One of the most important determinant of social structure in any field of human activity is the distribution of power and economic resources. Time will tell whether the unique characteristics of public blockchain networks, as compared to more traditional forms of organization, are sufficient to avoid the age-old tendency towards concentration. Field theory, as a general theory of local social orders, can be used to frame and analyze these dynamics, ideally resulting in more thoughtful network design and governance.

Further reading on field theory

Below is a list of references — some of which were used as source material for this post — for anyone interested to learn more about field theory.

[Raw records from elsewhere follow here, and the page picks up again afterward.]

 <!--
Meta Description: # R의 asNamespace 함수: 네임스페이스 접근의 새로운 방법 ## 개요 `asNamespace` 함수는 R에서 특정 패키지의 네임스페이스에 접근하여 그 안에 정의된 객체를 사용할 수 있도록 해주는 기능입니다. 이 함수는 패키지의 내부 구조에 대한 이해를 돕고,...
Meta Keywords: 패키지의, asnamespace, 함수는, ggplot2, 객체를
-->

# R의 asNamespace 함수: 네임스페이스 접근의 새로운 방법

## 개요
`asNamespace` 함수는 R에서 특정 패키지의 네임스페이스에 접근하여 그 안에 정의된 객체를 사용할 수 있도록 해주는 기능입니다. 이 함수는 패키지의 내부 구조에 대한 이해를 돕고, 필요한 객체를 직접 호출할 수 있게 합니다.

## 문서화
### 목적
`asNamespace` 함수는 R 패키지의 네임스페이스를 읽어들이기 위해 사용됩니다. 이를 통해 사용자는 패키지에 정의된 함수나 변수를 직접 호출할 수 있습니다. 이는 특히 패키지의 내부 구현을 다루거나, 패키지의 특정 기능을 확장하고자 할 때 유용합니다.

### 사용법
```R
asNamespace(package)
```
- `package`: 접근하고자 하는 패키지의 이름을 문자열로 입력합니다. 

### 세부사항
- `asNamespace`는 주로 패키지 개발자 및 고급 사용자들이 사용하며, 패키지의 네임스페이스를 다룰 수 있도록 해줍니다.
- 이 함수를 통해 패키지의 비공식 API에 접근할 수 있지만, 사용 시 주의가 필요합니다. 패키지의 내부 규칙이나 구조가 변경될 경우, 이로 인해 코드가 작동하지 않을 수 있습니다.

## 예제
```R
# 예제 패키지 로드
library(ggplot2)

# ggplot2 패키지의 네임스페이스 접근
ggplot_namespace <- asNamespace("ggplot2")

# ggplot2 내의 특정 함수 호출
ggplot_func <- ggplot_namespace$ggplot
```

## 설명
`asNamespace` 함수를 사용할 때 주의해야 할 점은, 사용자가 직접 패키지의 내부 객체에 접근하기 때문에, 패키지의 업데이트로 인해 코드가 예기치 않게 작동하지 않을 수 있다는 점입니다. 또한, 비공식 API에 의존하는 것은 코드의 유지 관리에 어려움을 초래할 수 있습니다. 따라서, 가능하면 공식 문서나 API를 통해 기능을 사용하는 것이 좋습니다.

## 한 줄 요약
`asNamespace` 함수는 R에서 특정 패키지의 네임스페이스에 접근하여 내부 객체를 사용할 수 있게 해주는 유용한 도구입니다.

  • General overview: Martin, J. L. (2003). What is Field Theory? American Journal of Sociology, Vol. 109, No. 1, pp. 1–49.
  • Early social-psychological perspective: Lewin, K. (1951). Field theory in social science. New York: Harper.
  • Organizational theory perspective: DiMaggio, P. & Powell, W. (1983). The iron cage revisited: Institutional isomorphism and collective rationality in organizational fields. American Sociological Review, Vol. 48, No. 2, pp. 147–160.
  • Social skill and action perspective: Fligstein, N. (2001). Social Skill and the Theory of Fields. Sociological Theory, Vol. 19, No. 2, pp. 105–125.
  • Stratification and power struggles perspective: Hilgers, M. & Mangez, E. (2015). Bourdieu’s Theory of Social Fields: Concepts and Applications. London and New York: Routledge.